(Exercise prompt):
Produce a verbatim transcript of the entries below, excluding pictures.

(Data for this task):
☆ ☆ ☆ ☆ ☆ ☆ ☆
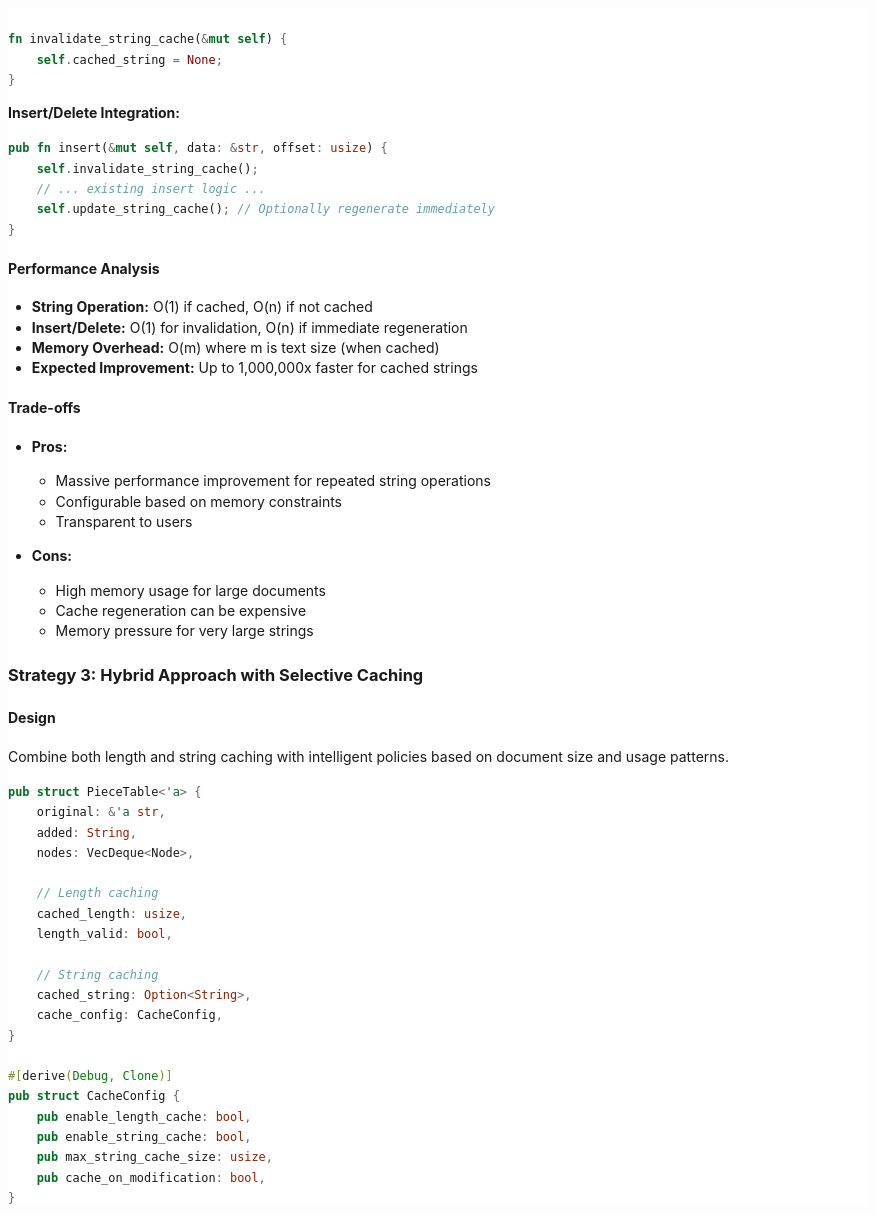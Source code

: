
 ```rust

fn invalidate_string_cache(&mut self) {
    self.cached_string = None;
}
```

**Insert/Delete Integration:**
```rust
pub fn insert(&mut self, data: &str, offset: usize) {
    self.invalidate_string_cache();
    // ... existing insert logic ...
    self.update_string_cache(); // Optionally regenerate immediately
}
```

#### Performance Analysis
- **String Operation:** O(1) if cached, O(n) if not cached
- **Insert/Delete:** O(1) for invalidation, O(n) if immediate regeneration
- **Memory Overhead:** O(m) where m is text size (when cached)
- **Expected Improvement:** Up to 1,000,000x faster for cached strings

#### Trade-offs
- **Pros:**
  - Massive performance improvement for repeated string operations
  - Configurable based on memory constraints
  - Transparent to users

- **Cons:**
  - High memory usage for large documents
  - Cache regeneration can be expensive
  - Memory pressure for very large strings

### Strategy 3: Hybrid Approach with Selective Caching

#### Design
Combine both length and string caching with intelligent policies based on document size and usage patterns.

```rust
pub struct PieceTable<'a> {
    original: &'a str,
    added: String,
    nodes: VecDeque<Node>,
    
    // Length caching
    cached_length: usize,
    length_valid: bool,
    
    // String caching
    cached_string: Option<String>,
    cache_config: CacheConfig,
}

#[derive(Debug, Clone)]
pub struct CacheConfig {
    pub enable_length_cache: bool,
    pub enable_string_cache: bool,
    pub max_string_cache_size: usize,
    pub cache_on_modification: bool,
}
```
☆ ☆ ☆ ☆ ☆ ☆ ☆
(Output for this task):
Source code

:
 ```rust

fn invalidate_string_cache(&mut self) {
    self.cached_string = None;
}
```

**Insert/Delete Integration:**
```rust
pub fn insert(&mut self, data: &str, offset: usize) {
    self.invalidate_string_cache();
    // ... existing insert logic ...
    self.update_string_cache(); // Optionally regenerate immediately
}
```

#### Performance Analysis
- **String Operation:** O(1) if cached, O(n) if not cached
- **Insert/Delete:** O(1) for invalidation, O(n) if immediate regeneration
- **Memory Overhead:** O(m) where m is text size (when cached)
- **Expected Improvement:** Up to 1,000,000x faster for cached strings

#### Trade-offs
- **Pros:**
  - Massive performance improvement for repeated string operations
  - Configurable based on memory constraints
  - Transparent to users

- **Cons:**
  - High memory usage for large documents
  - Cache regeneration can be expensive
  - Memory pressure for very large strings

### Strategy 3: Hybrid Approach with Selective Caching

#### Design
Combine both length and string caching with intelligent policies based on document size and usage patterns.

```rust
pub struct PieceTable<'a> {
    original: &'a str,
    added: String,
    nodes: VecDeque<Node>,
    
    // Length caching
    cached_length: usize,
    length_valid: bool,
    
    // String caching
    cached_string: Option<String>,
    cache_config: CacheConfig,
}

#[derive(Debug, Clone)]
pub struct CacheConfig {
    pub enable_length_cache: bool,
    pub enable_string_cache: bool,
    pub max_string_cache_size: usize,
    pub cache_on_modification: bool,
}
```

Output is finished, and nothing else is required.